Obama’s luck, which starts deserting him from March 2009 onwards, doesn’t properly return until July 24 2012. So really, we can write off his first term. I doubt there’s much he can achieve, and I suspect that he’ll be largely reliant on other people. Perhaps he should take a a three year vacation? Well, I suppose he has to learn how to do the job, and watch other people make mistakes. He also has to get to grips with Middle Eastern politics, which will be every bit as treacherous as it was under George Bush Junior.
I believe that by the Summer of 2012 Obama’s prospects will be in tatters, and the Republicans will be hot favourites to retake the White House. Then something happens. On July 24 2012, according to Hindu astrology, Obama moves into a nineteen years period, lasting until 2031, that’s ruled by Saturn. He might, at this stage, decide that he wants to quit politics, but I don’t think that’ll be the right thing to do. Saturn is the strongest planet in his horoscope, and the engine of his success will change. It will no longer be about making the right contacts, it’ll instead be about his own leadership abilities.
So from July 2012 onwards Obama can be his own man, and he won’t be reliant on other people. We’re likely to see a lot of his key staff getting replaced, and his poll ratings will rapidly improve – and like Richard Nixon in 1972, he’ll win a second term.

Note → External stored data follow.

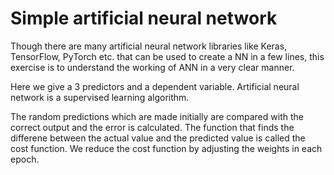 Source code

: # Simple artificial neural network
Though there are many artificial neural network libraries like Keras, TensorFlow, PyTorch etc. that can be used to create a NN in a few lines, this exercise is to understand the working of ANN in a very clear manner.


Here we give a 3 predictors  and a dependent variable.
Artificial neural network is a supervised learning algorithm.

The random predictions which are made initially are compared with the 
correct output and the error is calculated. 
The function that finds the differene between the actual value and the predicted value is called the cost function.
We reduce the cost function by adjusting the weights in each epoch.
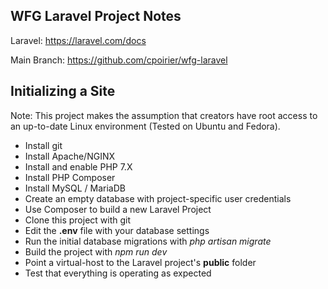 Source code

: ## WFG Laravel Project Notes

Laravel: https://laravel.com/docs

Main Branch: https://github.com/cpoirier/wfg-laravel


## Initializing a Site

Note: This project makes the assumption that creators have root access to an up-to-date Linux environment (Tested on Ubuntu and Fedora).

- Install git
- Install Apache/NGINX
- Install and enable PHP 7.X
- Install PHP Composer
- Install MySQL / MariaDB
- Create an empty database with project-specific user credentials
- Use Composer to build a new Laravel Project
- Clone this project with git
- Edit the **.env** file with your database settings
- Run the initial database migrations with *php artisan migrate*
- Build the project with *npm run dev*
- Point a virtual-host to the Laravel project's **public** folder
- Test that everything is operating as expected

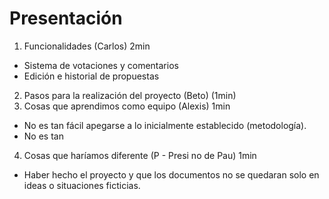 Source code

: # Presentación

1. Funcionalidades (Carlos) 2min
* Sistema de votaciones y comentarios
* Edición e historial de propuestas
2. Pasos para la realización del proyecto (Beto)  (1min)
3. Cosas que aprendimos como equipo (Alexis) 1min
* No es tan fácil apegarse a lo inicialmente establecido (metodología). 
* No es tan 
4. Cosas que haríamos diferente (P - Presi no de Pau) 1min
* Haber hecho el proyecto y que los documentos no se quedaran solo en ideas o situaciones ficticias.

Obama’s second term as president will be nothing like his first. During his first term few things will go right, and he’ll hardly be in control. In his second term he’ll be much more a typical Leo – being very definite about what he wants, and in certain cases being autocratic. And I suspect that like Richard Nixon, he’ll try to rule America directly, doing his level best to bypass Congress.
If Obama can make it to his second term, which I think is very likely, then I’m convinced that he’ll go down in history as one of the better presidents – the kind of president that Richard Nixon might have been, if it hadn’t been for Watergate. He won’t be a radical, and he won’t even be much of a reformer, but he’ll make America stronger, both economically and politically.

{ 3 comments… read them below or add one }
It certainly seems that the general public and media are setting up Obama to do no wrong. He is adored and revered beyond all logic. To look at his situation now, it seems utterly impossible that by March 2009 he could fall out of favor. Perhaps the enormous devotion and gushing foreshadows his “great fall” with popularity taking a nose dive? However, I have to agree with some of the conservatives in the media, that it appears Obama has been annointed as the Second Coming…
Susan, it takes time and distance to brake a speeding train! I said that Obama’s luck will start to run out at the end of March. I doubt that his poll ratings will fall off a wall in one fell swoop. Rather over the spring and early summer the shine will leave his presidency. He’ll be attracting negative events, and we’ll see an escalating collapse. So if everything’s fine with Obama on April 1st, don’t call me a fool!
I’m positively fascinated to watch how this all unfolds. Of course you are right, change in poll ratings are typically gradual, rather than one fell swoop. A speeding train this is! From your web site it appears that, not only are you not a “fool” on April Fools, you are also nobodies’ fool!